§ **What you should do**:
Gather the lines below that include the string "boxes", copying each in full.

Items from a data source
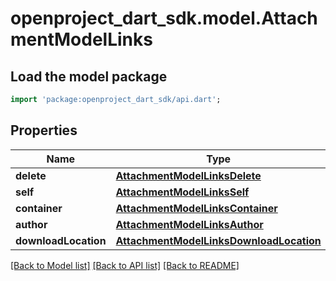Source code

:# openproject_dart_sdk.model.AttachmentModelLinks

## Load the model package
```dart
import 'package:openproject_dart_sdk/api.dart';
```

## Properties
Name | Type | Description | Notes
------------ | ------------- | ------------- | -------------
**delete** | [**AttachmentModelLinksDelete**](AttachmentModelLinksDelete.md) |  | [optional] 
**self** | [**AttachmentModelLinksSelf**](AttachmentModelLinksSelf.md) |  | 
**container** | [**AttachmentModelLinksContainer**](AttachmentModelLinksContainer.md) |  | 
**author** | [**AttachmentModelLinksAuthor**](AttachmentModelLinksAuthor.md) |  | 
**downloadLocation** | [**AttachmentModelLinksDownloadLocation**](AttachmentModelLinksDownloadLocation.md) |  | 

[[Back to Model list]](../README.md#documentation-for-models) [[Back to API list]](../README.md#documentation-for-api-endpoints) [[Back to README]](../README.md)


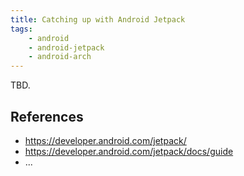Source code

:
 ```yaml
---
title: Catching up with Android Jetpack
tags:
    - android
    - android-jetpack
    - android-arch
---
```


TBD.

References
----------
- https://developer.android.com/jetpack/
- https://developer.android.com/jetpack/docs/guide
- ...

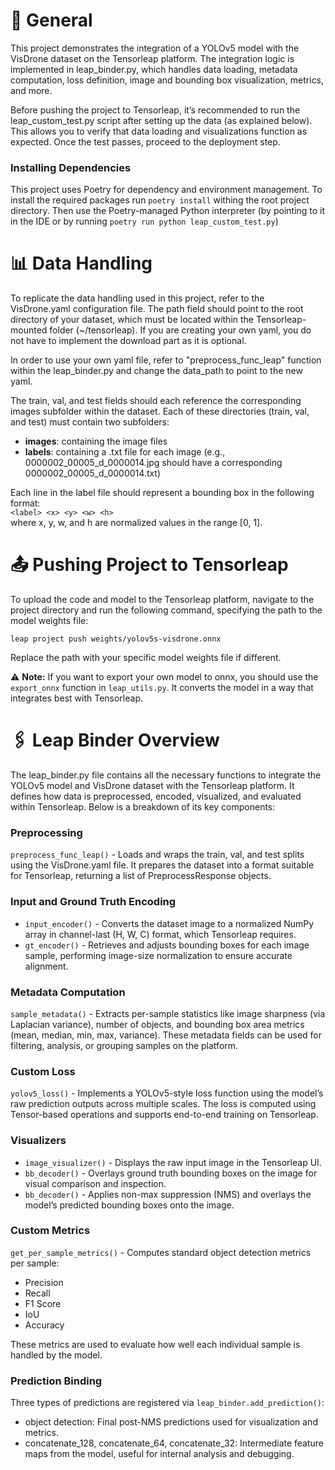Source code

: # 📄 General
This project demonstrates the integration of a YOLOv5 model with the VisDrone dataset on the Tensorleap platform. The integration logic is implemented in leap_binder.py, which handles data loading, metadata computation, loss definition, image and bounding box visualization, metrics, and more.

Before pushing the project to Tensorleap, it’s recommended to run the leap_custom_test.py script after setting up the data (as explained below). This allows you to verify that data loading and visualizations function as expected. Once the test passes, proceed to the deployment step.

### Installing Dependencies
This project uses Poetry for dependency and environment management. To install the required packages run ```poetry install``` withing the root project directory. Then use the Poetry-managed Python interpreter (by pointing to it in the IDE or by running ```poetry run python leap_custom_test.py```)  

# 📊 Data Handling
To replicate the data handling used in this project, refer to the VisDrone.yaml configuration file. The path field should point to the root directory of your dataset, which must be located within the Tensorleap-mounted folder (~/tensorleap). If you are creating your own yaml, you do not have to implement the download part as it is optional.  

In order to use your own yaml file, refer to "preprocess_func_leap" function within the leap_binder.py and change the data_path to point to the new yaml.

The train, val, and test fields should each reference the corresponding images subfolder within the dataset. Each of these directories (train, val, and test) must contain two subfolders:
* **images**: containing the image files
* **labels**: containing a .txt file for each image (e.g., 0000002_00005_d_0000014.jpg should have a corresponding 0000002_00005_d_0000014.txt)

Each line in the label file should represent a bounding box in the following format: \
```<label> <x> <y> <w> <h>``` \
where x, y, w, and h are normalized values in the range [0, 1].


# 📤 Pushing Project to Tensorleap
To upload the code and model to the Tensorleap platform, navigate to the project directory and run the following command, specifying the path to the model weights file:  
```
leap project push weights/yolov5s-visdrone.onnx
```
Replace the path with your specific model weights file if different. 

⚠️ **Note:** If you want to export your own model to onnx, you should use the ```export_onnx``` function in ```leap_utils.py```. It converts the model in a way that integrates best with Tensorleap.

# 🖇️ Leap Binder Overview 
The leap_binder.py file contains all the necessary functions to integrate the YOLOv5 model and VisDrone dataset with the Tensorleap platform. It defines how data is preprocessed, encoded, visualized, and evaluated within Tensorleap. Below is a breakdown of its key components:

### Preprocessing
```preprocess_func_leap()``` -
Loads and wraps the train, val, and test splits using the VisDrone.yaml file. It prepares the dataset into a format suitable for Tensorleap, returning a list of PreprocessResponse objects.

### Input and Ground Truth Encoding
* ```input_encoder()``` -
Converts the dataset image to a normalized NumPy array in channel-last (H, W, C) format, which Tensorleap requires.
* ```gt_encoder()``` -
Retrieves and adjusts bounding boxes for each image sample, performing image-size normalization to ensure accurate alignment.

### Metadata Computation
```sample_metadata()``` -
Extracts per-sample statistics like image sharpness (via Laplacian variance), number of objects, and bounding box area metrics (mean, median, min, max, variance). These metadata fields can be used for filtering, analysis, or grouping samples on the platform.

### Custom Loss
```yolov5_loss()``` -
Implements a YOLOv5-style loss function using the model’s raw prediction outputs across multiple scales. The loss is computed using Tensor-based operations and supports end-to-end training on Tensorleap.

### Visualizers
* ```image_visualizer()``` -
Displays the raw input image in the Tensorleap UI.
* ```bb_decoder()``` -
Overlays ground truth bounding boxes on the image for visual comparison and inspection.
* ```bb_decoder()``` -
Applies non-max suppression (NMS) and overlays the model’s predicted bounding boxes onto the image.

### Custom Metrics
```get_per_sample_metrics()``` - 
Computes standard object detection metrics per sample:
* 	Precision
* 	Recall
* 	F1 Score
*	IoU
*	Accuracy

These metrics are used to evaluate how well each individual sample is handled by the model.

### Prediction Binding

Three types of predictions are registered via ```leap_binder.add_prediction()```:
*	object detection: Final post-NMS predictions used for visualization and metrics.
*	concatenate_128, concatenate_64, concatenate_32: Intermediate feature maps from the model, useful for internal analysis and debugging.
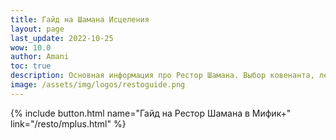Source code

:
 ```yaml
---
title: Гайд на Шамана Исцеления
layout: page
last_update: 2022-10-25
wow: 10.0
author: Amani
toc: true
description: Основная информация про Рестор Шамана. Выбор ковенанта, легендарные предметы, таланты для рейда и Мифик+, описание способностей, ротации и характеристик – в этом руководстве вы найдете это и многое другое.
image: /assets/img/logos/restoguide.png
---
```


<p></p>

{% include button.html name="Гайд на Рестор Шамана в Мифик+" link="/resto/mplus.html" %}  

<p></p>
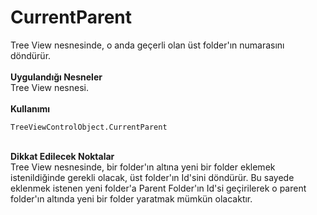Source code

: # CurrentParent

Tree View nesnesinde, o anda geçerli olan üst folder'ın numarasını döndürür.\
\
**Uygulandığı Nesneler**\
Tree View nesnesi.\
\
**Kullanımı**

```
TreeViewControlObject.CurrentParent
```

\
**Dikkat Edilecek Noktalar**\
Tree View nesnesinde, bir folder'ın altına yeni bir folder eklemek istenildiğinde gerekli olacak, üst folder'ın Id'sini döndürür. Bu sayede eklenmek istenen yeni folder'a Parent Folder'ın Id'si geçirilerek o parent folder'ın altında yeni bir folder yaratmak mümkün olacaktır.
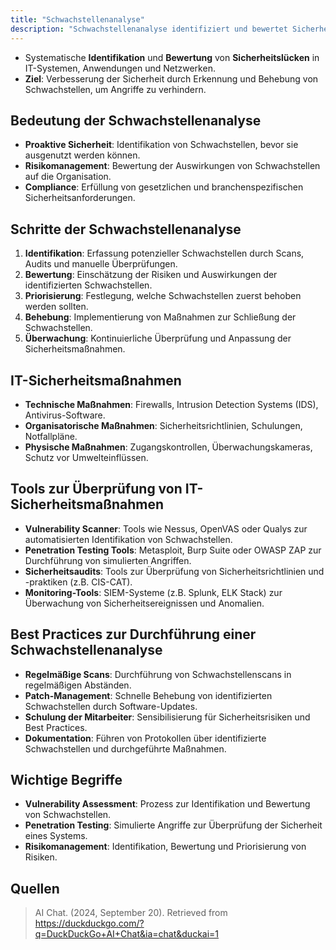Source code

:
 ```yaml
---
title: "Schwachstellenanalyse"
description: "Schwachstellenanalyse identifiziert und bewertet Sicherheitslücken in IT-Systemen proaktiv. Schritte umfassen Identifikation, Bewertung, Priorisierung und Behebung mit technischen und organisatorischen Maßnahmen. Tools wie Nessus und Penetration Testing unterstützen den Prozess."
---
```


- Systematische **Identifikation** und **Bewertung** von **Sicherheitslücken** in IT-Systemen, Anwendungen und Netzwerken.
- **Ziel**: Verbesserung der Sicherheit durch Erkennung und Behebung von Schwachstellen, um Angriffe zu verhindern.

## Bedeutung der Schwachstellenanalyse
- **Proaktive Sicherheit**: Identifikation von Schwachstellen, bevor sie ausgenutzt werden können.
- **Risikomanagement**: Bewertung der Auswirkungen von Schwachstellen auf die Organisation.
- **Compliance**: Erfüllung von gesetzlichen und branchenspezifischen Sicherheitsanforderungen.

## Schritte der Schwachstellenanalyse
1. **Identifikation**: Erfassung potenzieller Schwachstellen durch Scans, Audits und manuelle Überprüfungen.
2. **Bewertung**: Einschätzung der Risiken und Auswirkungen der identifizierten Schwachstellen.
3. **Priorisierung**: Festlegung, welche Schwachstellen zuerst behoben werden sollten.
4. **Behebung**: Implementierung von Maßnahmen zur Schließung der Schwachstellen.
5. **Überwachung**: Kontinuierliche Überprüfung und Anpassung der Sicherheitsmaßnahmen.

## IT-Sicherheitsmaßnahmen
- **Technische Maßnahmen**: Firewalls, Intrusion Detection Systems (IDS), Antivirus-Software.
- **Organisatorische Maßnahmen**: Sicherheitsrichtlinien, Schulungen, Notfallpläne.
- **Physische Maßnahmen**: Zugangskontrollen, Überwachungskameras, Schutz vor Umwelteinflüssen.

## Tools zur Überprüfung von IT-Sicherheitsmaßnahmen
- **Vulnerability Scanner**: Tools wie Nessus, OpenVAS oder Qualys zur automatisierten Identifikation von Schwachstellen.
- **Penetration Testing Tools**: Metasploit, Burp Suite oder OWASP ZAP zur Durchführung von simulierten Angriffen.
- **Sicherheitsaudits**: Tools zur Überprüfung von Sicherheitsrichtlinien und -praktiken (z.B. CIS-CAT).
- **Monitoring-Tools**: SIEM-Systeme (z.B. Splunk, ELK Stack) zur Überwachung von Sicherheitsereignissen und Anomalien.

## Best Practices zur Durchführung einer Schwachstellenanalyse
- **Regelmäßige Scans**: Durchführung von Schwachstellenscans in regelmäßigen Abständen.
- **Patch-Management**: Schnelle Behebung von identifizierten Schwachstellen durch Software-Updates.
- **Schulung der Mitarbeiter**: Sensibilisierung für Sicherheitsrisiken und Best Practices.
- **Dokumentation**: Führen von Protokollen über identifizierte Schwachstellen und durchgeführte Maßnahmen.

## Wichtige Begriffe
- **Vulnerability Assessment**: Prozess zur Identifikation und Bewertung von Schwachstellen.
- **Penetration Testing**: Simulierte Angriffe zur Überprüfung der Sicherheit eines Systems.
- **Risikomanagement**: Identifikation, Bewertung und Priorisierung von Risiken.

## Quellen
> AI Chat. (2024, September 20). Retrieved from https://duckduckgo.com/?q=DuckDuckGo+AI+Chat&ia=chat&duckai=1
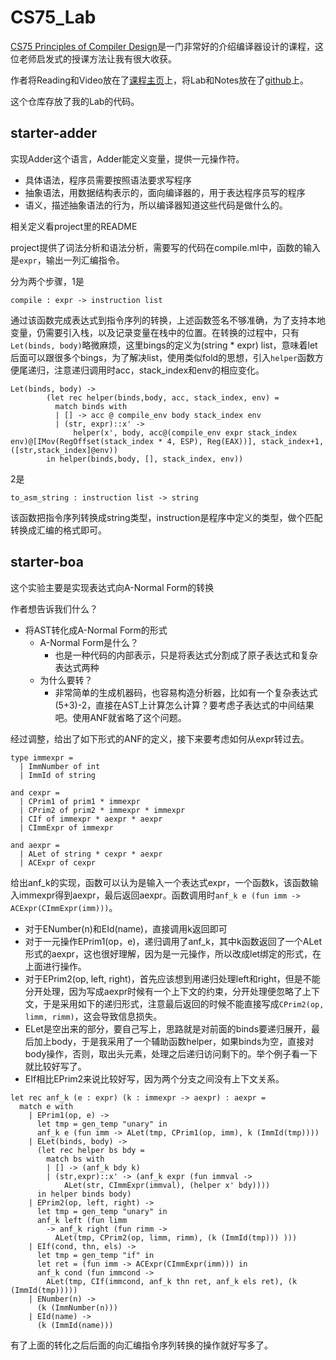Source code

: CS75_Lab
========

[CS75 Principles of Compiler Design][1]是一门非常好的介绍编译器设计的课程，这位老师启发式的授课方法让我有很大收获。

作者将Reading和Video放在了[课程主页][1]上，将Lab和Notes放在了[github][2]上。

这个仓库存放了我的Lab的代码。

starter-adder
-------------
实现Adder这个语言，Adder能定义变量，提供一元操作符。

- 具体语法，程序员需要按照语法要求写程序
- 抽象语法，用数据结构表示的，面向编译器的，用于表达程序员写的程序
- 语义，描述抽象语法的行为，所以编译器知道这些代码是做什么的。

相关定义看project里的README

project提供了词法分析和语法分析，需要写的代码在compile.ml中，函数的输入是`expr`，输出一列汇编指令。

分为两个步骤，1是
```
compile : expr -> instruction list
```
通过该函数完成表达式到指令序列的转换，上述函数签名不够准确，为了支持本地变量，仍需要引入栈，以及记录变量在栈中的位置。在转换的过程中，只有`Let(binds, body)`略微麻烦，这里bings的定义为(string * expr) list，意味着let后面可以跟很多个bings，为了解决list，使用类似fold的思想，引入`helper`函数方便尾递归，注意递归调用时acc，stack_index和env的相应变化。

```
Let(binds, body) ->
        (let rec helper(binds,body, acc, stack_index, env) = 
          match binds with
          | [] -> acc @ compile_env body stack_index env
          | (str, expr)::x' ->
              helper(x', body, acc@(compile_env expr stack_index env)@[IMov(RegOffset(stack_index * 4, ESP), Reg(EAX))], stack_index+1, ([str,stack_index]@env))
        in helper(binds,body, [], stack_index, env))
```

2是
```
to_asm_string : instruction list -> string
```
该函数把指令序列转换成string类型，instruction是程序中定义的类型，做个匹配转换成汇编的格式即可。

starter-boa
-----------
这个实验主要是实现表达式向A-Normal Form的转换

作者想告诉我们什么？

- 将AST转化成A-Normal Form的形式
  - A-Normal Form是什么？
    - 也是一种代码的内部表示，只是将表达式分割成了原子表达式和复杂表达式两种
  - 为什么要转？
    - 非常简单的生成机器码，也容易构造分析器，比如有一个复杂表达式(5+3)-2，直接在AST上计算怎么计算？要考虑子表达式的中间结果吧。使用ANF就省略了这个问题。  

经过调整，给出了如下形式的ANF的定义，接下来要考虑如何从expr转过去。

```
type immexpr =
  | ImmNumber of int
  | ImmId of string

and cexpr =
  | CPrim1 of prim1 * immexpr
  | CPrim2 of prim2 * immexpr * immexpr
  | CIf of immexpr * aexpr * aexpr
  | CImmExpr of immexpr

and aexpr =
  | ALet of string * cexpr * aexpr
  | ACExpr of cexpr
```

给出anf_k的实现，函数可以认为是输入一个表达式expr，一个函数k，该函数输入immexpr得到aexpr，最后返回aexpr。函数调用时`anf_k e (fun imm -> ACExpr(CImmExpr(imm)))`。
	
- 对于ENumber(n)和EId(name)，直接调用k返回即可
- 对于一元操作EPrim1(op，e)，递归调用了anf_k，其中k函数返回了一个ALet形式的aexpr，这也很好理解，因为是一元操作，所以改成let绑定的形式，在上面进行操作。
- 对于EPrim2(op, left, right)，首先应该想到用递归处理left和right，但是不能分开处理，因为写成aexpr时候有一个上下文的约束，分开处理便忽略了上下文，于是采用如下的递归形式，注意最后返回的时候不能直接写成`CPrim2(op, limm, rimm)`，这会导致信息损失。
- ELet是空出来的部分，要自己写上，思路就是对前面的binds要递归展开，最后加上body，于是我采用了一个辅助函数helper，如果binds为空，直接对body操作，否则，取出头元素，处理之后递归访问剩下的。举个例子看一下就比较好写了。
- EIf相比EPrim2来说比较好写，因为两个分支之间没有上下文关系。



```
let rec anf_k (e : expr) (k : immexpr -> aexpr) : aexpr =
  match e with
    | EPrim1(op, e) ->
      let tmp = gen_temp "unary" in
      anf_k e (fun imm -> ALet(tmp, CPrim1(op, imm), k (ImmId(tmp))))
    | ELet(binds, body) ->
      (let rec helper bs bdy = 
        match bs with
        | [] -> (anf_k bdy k)
        | (str,expr)::x' -> (anf_k expr (fun immval -> 
            ALet(str, CImmExpr(immval), (helper x' bdy))))
      in helper binds body)
    | EPrim2(op, left, right) ->
      let tmp = gen_temp "unary" in
      anf_k left (fun limm 
        -> anf_k right (fun rimm ->
          ALet(tmp, CPrim2(op, limm, rimm), (k (ImmId(tmp))) )))
    | EIf(cond, thn, els) ->
      let tmp = gen_temp "if" in
      let ret = (fun imm -> ACExpr(CImmExpr(imm))) in
      anf_k cond (fun immcond ->
        ALet(tmp, CIf(immcond, anf_k thn ret, anf_k els ret), (k (ImmId(tmp)))))
    | ENumber(n) ->
      (k (ImmNumber(n)))
    | EId(name) ->
      (k (ImmId(name)))
```
      
有了上面的转化之后后面的向汇编指令序列转换的操作就好写多了。


[1]: https://www.cs.swarthmore.edu/~jpolitz/cs75/s16/
[2]: https://github.com/compilers-course-materials
[3]: http://matt.might.net/articles/a-normalization/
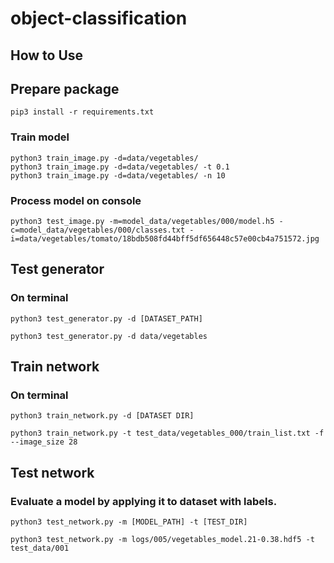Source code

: # object-classification

## How to Use

## Prepare package
```
pip3 install -r requirements.txt
```

### Train model
```
python3 train_image.py -d=data/vegetables/
python3 train_image.py -d=data/vegetables/ -t 0.1
python3 train_image.py -d=data/vegetables/ -n 10
```

### Process model on console
```
python3 test_image.py -m=model_data/vegetables/000/model.h5 -c=model_data/vegetables/000/classes.txt -i=data/vegetables/tomato/18bdb508fd44bff5df656448c57e00cb4a751572.jpg
```


## Test generator
### On terminal
```
python3 test_generator.py -d [DATASET_PATH]

python3 test_generator.py -d data/vegetables
```

## Train network
### On terminal
```
python3 train_network.py -d [DATASET DIR]

python3 train_network.py -t test_data/vegetables_000/train_list.txt -f --image_size 28
```

## Test network
### Evaluate a model by applying it to dataset with labels.
```
python3 test_network.py -m [MODEL_PATH] -t [TEST_DIR]

python3 test_network.py -m logs/005/vegetables_model.21-0.38.hdf5 -t test_data/001
```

§ **Reply to the exercise**:
Retrieves and adjusts bounding boxes for each image sample, performing image-size normalization to ensure accurate alignment.
Overlays ground truth bounding boxes on the image for visual comparison and inspection.
Applies non-max suppression (NMS) and overlays the model’s predicted bounding boxes onto the image.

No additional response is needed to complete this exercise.